We thank the reviewer for their valuable feedback and appreciate them acknowledging that our method addresses a "critical limitation of current LLMs", and highlighting the "significant sample reduction" and "improved performance and efficiency" that we achieve. We respond to the raised weaknesses as follows:
- We are thankful for the additional related work pointed out by the reviewer, and would like to draw the following comparisons:
- "CodeRL: Mastering Code Generation through Pretrained Models and Deep Reinforcement Learning" is discussed in the related work section (L457ff); however, our manuscript misinterpreted this work and we will revise this part. While they train a single-turn model with RL, they also train two further models: a "critic" to gauge correctness of programs and a "repair" model that maps faulty code to respective ground truth solutions. We agree that this is a particularly relevant approach to our work, and we will include the combination of a single-turn model followed by a dedicated repair model as another baseline (see global response). We also point out that our RLEF method achieves high multi-turn performance with a single model only.
- "Improving Code Generation by Training with Natural Feedback" targets the integration of feedback from humans, which is relevant for user-facing chat applications such as ChatGPT but less so when employing LLMs as agents.
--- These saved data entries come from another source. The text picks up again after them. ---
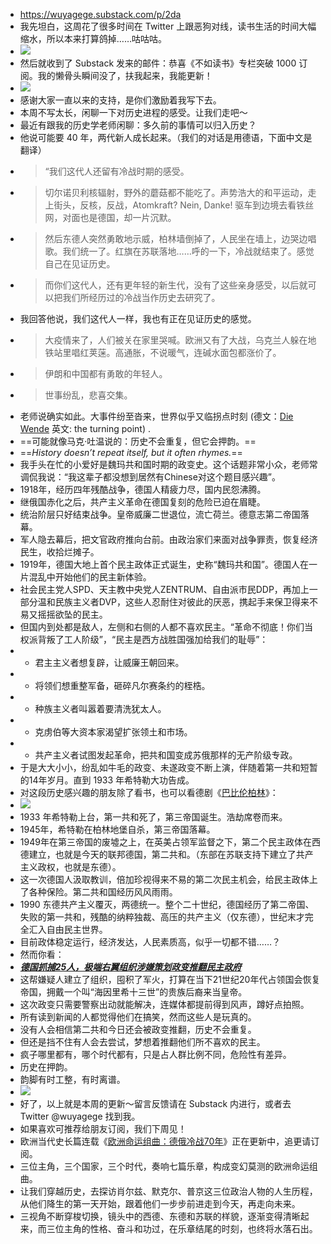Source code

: - https://wuyagege.substack.com/p/2da
- 我先坦白，这周花了很多时间在 Twitter 上跟恶狗对线，读书生活的时间大幅缩水，所以本来打算鸽掉……咕咕咕。
- [![]({"src":"https://bucketeer-e05bbc84-baa3-437e-9518-adb32be77984.s3.amazonaws.com/public/images/7212909e-ff58-40be-92e0-4fb76fdd2adb_215x235.jpeg","fullscreen":null,"imageSize":null,"height":235,"width":215,"resizeWidth":null,"bytes":6744,"alt":null,"title":null,"type":"image/jpeg","href":null,"belowTheFold":false,"internalRedirect":null})](https://substackcdn.com/image/fetch/f%5Fauto,q%5Fauto:good,fl%5Fprogressive:steep/https%3A%2F%2Fbucketeer-e05bbc84-baa3-437e-9518-adb32be77984.s3.amazonaws.com%2Fpublic%2Fimages%2F7212909e-ff58-40be-92e0-4fb76fdd2adb%5F215x235.jpeg)
- 然后就收到了 Substack 发来的邮件：恭喜《不如读书》专栏突破 1000 订阅。我的懒骨头瞬间没了，扶我起来，我能更新！
- [![]({"src":"https://bucketeer-e05bbc84-baa3-437e-9518-adb32be77984.s3.amazonaws.com/public/images/b6ed473a-9533-4b9d-a3a5-f9899421da20_1740x692.png","fullscreen":null,"imageSize":null,"height":579,"width":1456,"resizeWidth":null,"bytes":261701,"alt":null,"title":null,"type":"image/png","href":null,"belowTheFold":false,"internalRedirect":null})](https://substackcdn.com/image/fetch/f%5Fauto,q%5Fauto:good,fl%5Fprogressive:steep/https%3A%2F%2Fbucketeer-e05bbc84-baa3-437e-9518-adb32be77984.s3.amazonaws.com%2Fpublic%2Fimages%2Fb6ed473a-9533-4b9d-a3a5-f9899421da20%5F1740x692.png)
- 感谢大家一直以来的支持，是你们激励着我写下去。
- 本周不写太长，闲聊一下对历史进程的感受。让我们走吧～
- 最近有跟我的历史学老师闲聊：多久前的事情可以归入历史？
- 他说可能要 40 年，两代新人成长起来。（我们的对话是用德语，下面中文是翻译）
- > “我们这代人还留有冷战时期的感受。
- > 切尔诺贝利核辐射，野外的蘑菇都不能吃了。声势浩大的和平运动，走上街头，反核，反战，Atomkraft? Nein, Danke! 驱车到边境去看铁丝网，对面也是德国，却一片沉默。
- > 然后东德人突然勇敢地示威，柏林墙倒掉了，人民坐在墙上，边哭边唱歌。我们统一了。红旗在苏联落地……呼的一下，冷战就结束了。感觉自己在见证历史。
- > 而你们这代人，还有更年轻的新生代，没有了这些亲身感受，以后就可以把我们所经历过的冷战当作历史去研究了。
- 我回答他说，我们这代人一样，我也有正在见证历史的感觉。
- > 大疫情来了，人们被关在家里哭喊。欧洲又有了大战，乌克兰人躲在地铁站里唱红荚蒾。高通胀，不说暖气，连碱水面包都涨价了。
- > 伊朗和中国都有勇敢的年轻人。
- > 世事纷乱，悲喜交集。
- 老师说确实如此。大事件纷至沓来，世界似乎又临拐点时刻 (德文：[Die Wende](https://en.wikipedia.org/wiki/Peaceful%5FRevolution) 英文: the turning point) .
- ==可能就像马克·吐温说的：历史不会重复，但它会押韵。==
- ==_History doesn’t repeat itself, but it often rhymes._==
- 我手头在忙的小爱好是魏玛共和国时期的政变史。这个话题非常小众，老师常调侃我说：“我这辈子都没想到居然有Chinese对这个题目感兴趣”。
- 1918年，经历四年残酷战争，德国人精疲力尽，国内民怨沸腾。
- 继俄国赤化之后，共产主义革命在德国复刻的危险已迫在眉睫。
- 统治阶层只好结束战争。皇帝威廉二世退位，流亡荷兰。德意志第二帝国落幕。
- 军人隐去幕后，把文官政府推向台前。由政治家们来面对战争罪责，恢复经济民生，收拾烂摊子。
- 1919年，德国大地上首个民主政体正式诞生，史称“魏玛共和国”。德国人在一片混乱中开始他们的民主新体验。
- 社会民主党人SPD、天主教中央党人ZENTRUM、自由派市民DDP，再加上一部分温和民族主义者DVP，这些人忍耐住对彼此的厌恶，携起手来保卫得来不易又摇摇欲坠的民主。
- 但国内到处都是敌人，左侧和右侧的人都不喜欢民主。“革命不彻底！你们当权派背叛了工人阶级”，“民主是西方战胜国强加给我们的耻辱”：
- * 君主主义者想复辟，让威廉王朝回来。
- * 将领们想重整军备，砸碎凡尔赛条约的桎梏。
- * 种族主义者叫嚣着要清洗犹太人。
- * 克虏伯等大资本家渴望扩张领土和市场。
- * 共产主义者试图发起革命，把共和国变成苏俄那样的无产阶级专政。
- 于是大大小小，纷乱如牛毛的政变、未遂政变不断上演，伴随着第一共和短暂的14年岁月。直到 1933 年希特勒大功告成。
- 对这段历史感兴趣的朋友除了看书，也可以看德剧《[巴比伦柏林](https://movie.douban.com/subject/26389403/)》：
- [![]({"src":"https://bucketeer-e05bbc84-baa3-437e-9518-adb32be77984.s3.amazonaws.com/public/images/f9c378f7-a3a9-459f-85ac-4da29905467e_2560x1920.jpeg","fullscreen":null,"imageSize":null,"height":1092,"width":1456,"resizeWidth":null,"bytes":475797,"alt":null,"title":null,"type":"image/jpeg","href":null,"belowTheFold":true,"internalRedirect":null})](https://substackcdn.com/image/fetch/f%5Fauto,q%5Fauto:good,fl%5Fprogressive:steep/https%3A%2F%2Fbucketeer-e05bbc84-baa3-437e-9518-adb32be77984.s3.amazonaws.com%2Fpublic%2Fimages%2Ff9c378f7-a3a9-459f-85ac-4da29905467e%5F2560x1920.jpeg)
- 1933 年希特勒上台，第一共和死了，第三帝国诞生。浩劫席卷而来。
- 1945年，希特勒在柏林地堡自杀，第三帝国落幕。
- 1949年在第三帝国的废墟之上，在英美占领军监督之下，第二个民主政体在西德建立，也就是今天的联邦德国，第二共和。（东部在苏联支持下建立了共产主义政权，也就是东德）。
- 这一次德国人汲取教训，倍加珍视得来不易的第二次民主机会，给民主政体上了各种保险。第二共和国经历风风雨雨。
- 1990 东德共产主义覆灭，两德统一。整个二十世纪，德国经历了第二帝国、失败的第一共和，残酷的纳粹独裁、高压的共产主义（仅东德），世纪末才完全汇入自由民主世界。
- 目前政体稳定运行，经济发达，人民素质高，似乎一切都不错……？
- 然而你看：
- _**[德国抓捕25人，极端右翼组织涉嫌策划政变推翻民主政府](https://www.bbc.com/zhongwen/simp/world-63888072)**_
- 这帮嫌疑人建立了组织，囤积了军火，打算在当下21世纪20年代占领国会恢复帝国，拥戴一个叫“海因里希十三世”的贵族后裔来当皇帝。
- 这次政变只需要警察出动就能解决，连媒体都提前得到风声，蹲好点拍照。
- 所有读到新闻的人都觉得他们在搞笑，然而这些人是玩真的。
- 没有人会相信第二共和今日还会被政变推翻，历史不会重复。
- 但还是挡不住有人会去尝试，梦想着推翻他们所不喜欢的民主。
- 疯子哪里都有，哪个时代都有，只是占人群比例不同，危险性有差异。
- 历史在押韵。
- 韵脚有时工整，有时离谱。
- [![]({"src":"https://bucketeer-e05bbc84-baa3-437e-9518-adb32be77984.s3.amazonaws.com/public/images/682b7035-3e4b-4e8b-899b-1b67aff45e11_1500x1157.jpeg","fullscreen":null,"imageSize":null,"height":1123,"width":1456,"resizeWidth":null,"bytes":249252,"alt":null,"title":null,"type":"image/jpeg","href":null,"belowTheFold":true,"internalRedirect":null})](https://substackcdn.com/image/fetch/f%5Fauto,q%5Fauto:good,fl%5Fprogressive:steep/https%3A%2F%2Fbucketeer-e05bbc84-baa3-437e-9518-adb32be77984.s3.amazonaws.com%2Fpublic%2Fimages%2F682b7035-3e4b-4e8b-899b-1b67aff45e11%5F1500x1157.jpeg)
- 好了，以上就是本周的更新～留言反馈请在 Substack 内进行，或者去 Twitter @wuyagege 找到我。
- 如果喜欢可推荐给朋友订阅，我们下周见！
- 欧洲当代史长篇连载《[欧洲命运组曲：德俄冷战70年](https://wuyagege.substack.com/p/78e)》正在更新中，追更请订阅。
- 三位主角，三个国家，三个时代，奏响七篇乐章，构成变幻莫测的欧洲命运组曲。
- 让我们穿越历史，去探访肖尔兹、默克尔、普京这三位政治人物的人生历程，从他们降生的第一天开始，跟着他们一步步前进走到今天，再走向未来。
- 三视角不断穿梭切换，镜头中的西德、东德和苏联的样貌，逐渐变得清晰起来，而三位主角的性格、奋斗和功过，在乐章结尾的时刻，也终将水落石出。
- "Training Language Models to Self-Correct via Reinforcement Learning" (SCoRe) is discussed in the related work (L468ff); this is concurrent work released 9 days prior to the submission deadline. First, their method does not incorporate execution feedback and instead relies on the model to detect its own mistakes. We believe that when execution feedback is available, such as in code generation or in many "agentic" tasks, it should be integrated for improved accuracy. Second, SCoRe requires two separate training stages whereas our RLEF method consists of a single training stage
- The main contribution "RLTF: Reinforcement Learning from Unit Test Feedback" over CodeRL (see below) is a fine-grained reward function; our approach achieves significant gains with a simpler reward function and we regard the tuning of reward functions as orthogonal to our work.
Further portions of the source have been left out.